We studied the incidence of blindness and visual impairment in patients who were enrolled in a photographic control- and screening program for diabetic retinopathy. The study cohort consisted of 2133 patients examined between January 1990 and December 1992 and followed until October 1st 1995. The occurrence of blindness (visual acuity < or = 0.1) and moderate visual impairment (visual acuity 0.2-0.4) was assessed. The Wisconsin scale was used to grade retinopathy. The mean HbA1c value for the last 8 years was used to represent long-term glycaemic control. Average follow-up time was 2.9 years. Seven patients were blind and 24 had visual impairment caused by retinopathy at the entry of the study.
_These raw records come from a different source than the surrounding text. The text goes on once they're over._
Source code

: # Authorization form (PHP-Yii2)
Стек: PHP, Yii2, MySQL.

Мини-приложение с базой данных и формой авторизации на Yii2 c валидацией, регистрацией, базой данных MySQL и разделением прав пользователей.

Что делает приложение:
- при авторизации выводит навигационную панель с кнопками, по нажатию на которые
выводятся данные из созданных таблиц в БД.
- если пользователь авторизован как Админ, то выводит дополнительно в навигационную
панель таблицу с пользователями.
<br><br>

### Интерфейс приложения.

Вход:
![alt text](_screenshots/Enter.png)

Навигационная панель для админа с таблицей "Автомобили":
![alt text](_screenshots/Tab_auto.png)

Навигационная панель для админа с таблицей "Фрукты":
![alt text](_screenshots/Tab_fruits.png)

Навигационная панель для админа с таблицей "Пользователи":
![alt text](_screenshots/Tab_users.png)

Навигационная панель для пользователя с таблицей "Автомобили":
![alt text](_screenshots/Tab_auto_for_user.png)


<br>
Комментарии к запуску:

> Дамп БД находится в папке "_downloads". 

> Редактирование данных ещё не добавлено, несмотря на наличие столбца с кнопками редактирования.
Six patients went blind due to retinopathy during the study period, corresponding to an incidence of 1.0 per 1000 person-years (95% confidence interval 0.4-2.1), and 28 became visually impaired, corresponding to an incidence of 4.6 per 1000 person-years (95% confidence interval 3.0-6.6). Multivariate analysis showed a statistically significant association between blindness/visual impairment and old age, long duration of diabetes, and poor glycaemic control. HbA1c values in the highest quartile, i.e. > or = 8.5%, were associated with a 65% increase in risk of blindness/visual impairment (95% confidence interval 14-130%). Retinopathy was the major cause of blindness and visual impairment in patients with diabetes. The study revealed a low incidence of blindness, which is in line with recent reports. Control of hyperglycaemia may be of value for the prevention of visual loss.

PMID:
9017036
[Indexed for MEDLINE]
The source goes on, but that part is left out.